Pringle made his ODI debut for South Africa against Australia at the 1992 Cricket World Cup, and at the same tournament had the best bowling performance of his career, taking four wickets for eleven runs against the West indies, a performance which earned him the man of the match award.

He made his Test debut later that same year on South Africa's tour to the West Indies, the first Test played by South Africa since the lifting of sporting sanctions after the end of Apartheid. Pringle took 2/105 in that match. In the following series against India at home, Pringle was injured during the second Test match in Johannesburg. On the second day of the match, Pringle was batting when Indian fast bowler Javagal Srinath bowled him a bouncer which struck him on the eye. Pringle fell to the ground and was forced to retire hurt, being carried off the field on a stretcher. He would not play again until 1995, when he played his final Test match against England.
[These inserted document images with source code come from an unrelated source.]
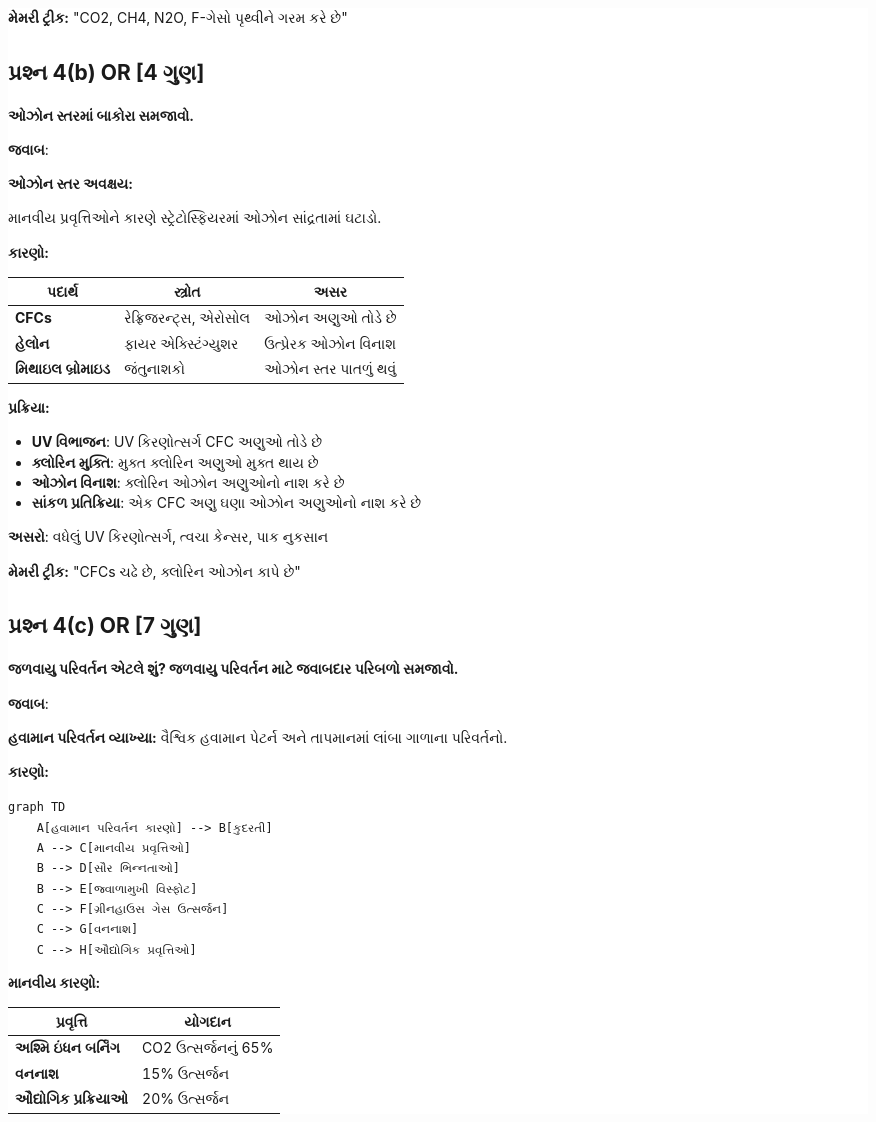 **મેમરી ટ્રીક:** "CO2, CH4, N2O, F-ગેસો પૃથ્વીને ગરમ કરે છે"

## પ્રશ્ન 4(b) OR [4 ગુણ]

**ઓઝોન સ્તરમાં બાકોરા સમજાવો.**

**જવાબ**:

**ઓઝોન સ્તર અવક્ષય:**

માનવીય પ્રવૃત્તિઓને કારણે સ્ટ્રેટોસ્ફિયરમાં ઓઝોન સાંદ્રતામાં ઘટાડો.

**કારણો:**

| પદાર્થ | સ્ત્રોત | અસર |
|-----------|---------|---------|
| **CFCs** | રેફ્રિજરન્ટ્સ, એરોસોલ | ઓઝોન અણુઓ તોડે છે |
| **હેલોન** | ફાયર એક્સ્ટિંગ્યુશર | ઉત્પ્રેરક ઓઝોન વિનાશ |
| **મિથાઇલ બ્રોમાઇડ** | જંતુનાશકો | ઓઝોન સ્તર પાતળું થવું |

**પ્રક્રિયા:**

- **UV વિભાજન**: UV કિરણોત્સર્ગ CFC અણુઓ તોડે છે
- **ક્લોરિન મુક્તિ**: મુક્ત ક્લોરિન અણુઓ મુક્ત થાય છે
- **ઓઝોન વિનાશ**: ક્લોરિન ઓઝોન અણુઓનો નાશ કરે છે
- **સાંકળ પ્રતિક્રિયા**: એક CFC અણુ ઘણા ઓઝોન અણુઓનો નાશ કરે છે

**અસરો**: વધેલું UV કિરણોત્સર્ગ, ત્વચા કેન્સર, પાક નુકસાન

**મેમરી ટ્રીક:** "CFCs ચઢે છે, ક્લોરિન ઓઝોન કાપે છે"

## પ્રશ્ન 4(c) OR [7 ગુણ]

**જળવાયુ પરિવર્તન એટલે શું? જળવાયુ પરિવર્તન માટે જવાબદાર પરિબળો સમજાવો.**

**જવાબ**:

**હવામાન પરિવર્તન વ્યાખ્યા:**
વૈશ્વિક હવામાન પેટર્ન અને તાપમાનમાં લાંબા ગાળાના પરિવર્તનો.

**કારણો:**

```mermaid
graph TD
    A[હવામાન પરિવર્તન કારણો] --> B[કુદરતી]
    A --> C[માનવીય પ્રવૃત્તિઓ]
    B --> D[સૌર ભિન્નતાઓ]
    B --> E[જ્વાળામુખી વિસ્ફોટ]
    C --> F[ગ્રીનહાઉસ ગેસ ઉત્સર્જન]
    C --> G[વનનાશ]
    C --> H[ઔદ્યોગિક પ્રવૃત્તિઓ]
```

**માનવીય કારણો:**

| પ્રવૃત્તિ | યોગદાન |
|----------|--------------|
| **અશ્મિ ઇંધન બર્નિંગ** | CO2 ઉત્સર્જનનું 65% |
| **વનનાશ** | 15% ઉત્સર્જન |
| **ઔદ્યોગિક પ્રક્રિયાઓ** | 20% ઉત્સર્જન |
Pringle announced his retirement from international cricket in 1996 having played four Tests and 17 ODIs for South Africa.

==Coaching==
After his retirement Pringle coached and assisted in Holland and Namibia before being appointed coaching director at the Jaipur Cricket Academy. He was appointed as Rajasthan's bowling coach on 5 December 2011 then came on board on a full-time basis for 2012/2013 Pringle is currently consulting at all levels of cricket around the world in all formats of the game. Meyrick is also a Freelancing TV broadcaster (Commentator) (Studio Guest)

==Pringle Foundation==
In 2009 Pringle started the Pringle Sports & Education Foundation with his cousin Grant Pringle. The foundation is aimed at establishing a system that ensures underprivileged children receive education and sports training. The foundation is also involved in coaching clinics, club and school development and is also looking at working on international scholarship exchanges between various countries such as India.

==Commentating==

In 2013 South African Sport TV Broadcaster SuperSport (South African broadcaster) launched an IsiXhosa language Channel option for Xhosa viewers in South Africa. Pringle, who is fluent in Xhosa, was asked to join the isiXhosa commentating team. With the start of the Champions Trophy cricket tournament which took place in June 2013, the new language channel did phenomenally well and since to date Pringle has become a controversial figure being the first white male South African to commentate in a South African native language. There has been a tremendous incline of viewers in the channel option and even the viewers have been amazed with the outcome of Pringle's commentating. Pringle's new apparent nickname in the studios is White Sangoma meaning "White Doctor".